Feel free to spread the word with those who might be interested.

Best wishes,
Ezequiel Koile

---------------------------------------------------------------------------------------------------------------------------------------

Call for papers:

Spatial and social separation of speech communities and language change


Convenors: Ezequiel Koile, Michael Daniel, Pierpaolo Di Carlo, Jeff Good,
and Susanne Maria Michaelis

(HSE University, Moscow; University at Buffalo; and Max Planck Institute
for Evolutionary Anthropology, Leipzig)


Keywords: language change, linguistic geography, social structure,
multilingualism, language contact

The consideration of real-world situations of interaction among language
users is integral to the study of language contact and change. The
geography of an area has potentially significant effects in shaping such
interactions, as do social features of the groups interacting, such as
marriage patterns and degrees of political centralization and complexity.
There is a specific subset of real-world situations that has recently
received increasing attention, namely situations where speech communities
are characterized by relatively high degrees of geographical and/or social
separation from other communities. These include e.g. mountainous
landscapes where villages lie at different elevations, and small island
communities.

There have been claims that language varieties used in spatially and/or
socially separated communities show a higher degree of grammatical opacity,
more elaborated grammatical paradigms, and rarer sounds compared with
closely related neighboring language varieties that have been spatially and
socially less separated (Trudgill 2011). This effect has been observed in
different regions of the world, such as the Caucasus (Nichols, 2013, 2015,
2016), the Andes (Bentz, 2018), as well as in different dialects of German
(Baechler 2016), and surveyed in Urban 2020. As for genuinely social
factors, it has been proposed that the strongly endogamic nature of some
Caucasian speech communities is a relevant factor in the languages of such
communities developing distinctive patterns from their neighboring language
communities (Pakendorf et al. 2021, Dobrushina et al. 2020, Kirby et al.
2016).

In this workshop, we aim at investigating whether the claims made by
Trudgill, Nichols, and others hold across other scenarios of spatially and
socially separated language communities. The main focus is on societies
where traditional, pre-colonial cultural traits are still observable,
especially those characterized by small-scale multilingualism (i.e.
widespread multilingualism in local languages), though work considering
this topic from an areal or global perspective where sociolinguistic
information is not available at a high level of detail is included as well.
Our goal is to stimulate discussion on the ways in which separation of
speech communities from each other, whether this is due to spatial factors,
social factors, or a combination of the two impacts patterns of language
change and whether it is associated with a distinctive profile from
language change in other contexts, as claimed by the mentioned authors.

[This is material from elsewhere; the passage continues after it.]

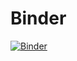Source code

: # Binder

[![Binder](https://mybinder.org/badge_logo.svg)](https://mybinder.org/v2/gh/KristinaSalontaji/Binder/master)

We invite submissions for papers that study how spatial and social
structures shape language structure. Both empirical and theoretical studies
are welcome, as well as different scales of granularity, such as
small-scale, areal, and global studies. A non-exhaustive list of possible
topics is:

   -

   Studies of outcomes of language contact in landscapes where settlements
   exhibit significantly different degrees of accessibility or connectedness
   (e.g., mountainous landscapes where villages can be at very different
   levels of elevation, small island communities and similar situations).
   -

   Work on the relationship between marriage patterns and linguistic
   variation, in particular in contexts where some communities show greater
   degrees of endogamy than others.
   -

   The role of spatial and social factors in conditioning structural
   features of languages.
   -

   Spatial factors as contributing to social separation and the ways that
   they affect languages.
   -

   Studies of language complexity as conditioned by social and spatial
   separation


Please send your non-anonymous abstract of max. 300 words to
ezequielk at gmail.com by November 15, 2021. The convenors will carry out a
first round of review and notify authors of their decision later that week.
Accepted abstracts will be sent to the SLE conference organizers as part of
the workshop proposal. Notification of acceptance or rejection of the
workshop proposal will be by 15 December, 2021.

References

Baechler, R. (2016). Inflectional complexity of nouns, adjectives and
articles in closely related (non-)isolated varieties. In R. Baechler & G.
Seiler (Eds.), Complexity, isolation, and variation (pp. 15– 46). Berlin,
Germany/Boston, MA: Walter de Gruyter.

Bentz, C. (2018). Adaptive languages: An information-theoretic account of
linguistic diversity. Berlin, Germany/Boston, MA: Walter de Gruyter.
https://doi.org/10.1515/9783110560107

Dobrushina, Nina , Michael Daniel , and Yuri Koryakov, Languages and
Sociolinguistics of the Caucasus, in Polinsky, Maria (Ed.) The Oxford
Handbook of Languages of the Caucasus, Oxford University Press 2020. DOI:
10.1093/oxfordhb/9780190690694.013.30

Kirby, Kathryn R., Russell D. Gray, Simon J. Greenhill, Fiona M. Jordan,
Stephanie Gomes-Ng, Hans-Jörg Bibiko, Damián E. Blasi, Carlos A. Botero,
Claire Bowern, Carol R. Ember, Dan Leehr, Bobbi S. Low, Joe McCarter,
William Divale, and Michael C. Gavin. (2016). D-PLACE: A Global Database of
Cultural, Linguistic and Environmental Diversity. PLoS ONE, 11(7):
e0158391. doi:10.1371/journal.pone.0158391
<https://doi.org/10.1371/journal.pone.0158391>.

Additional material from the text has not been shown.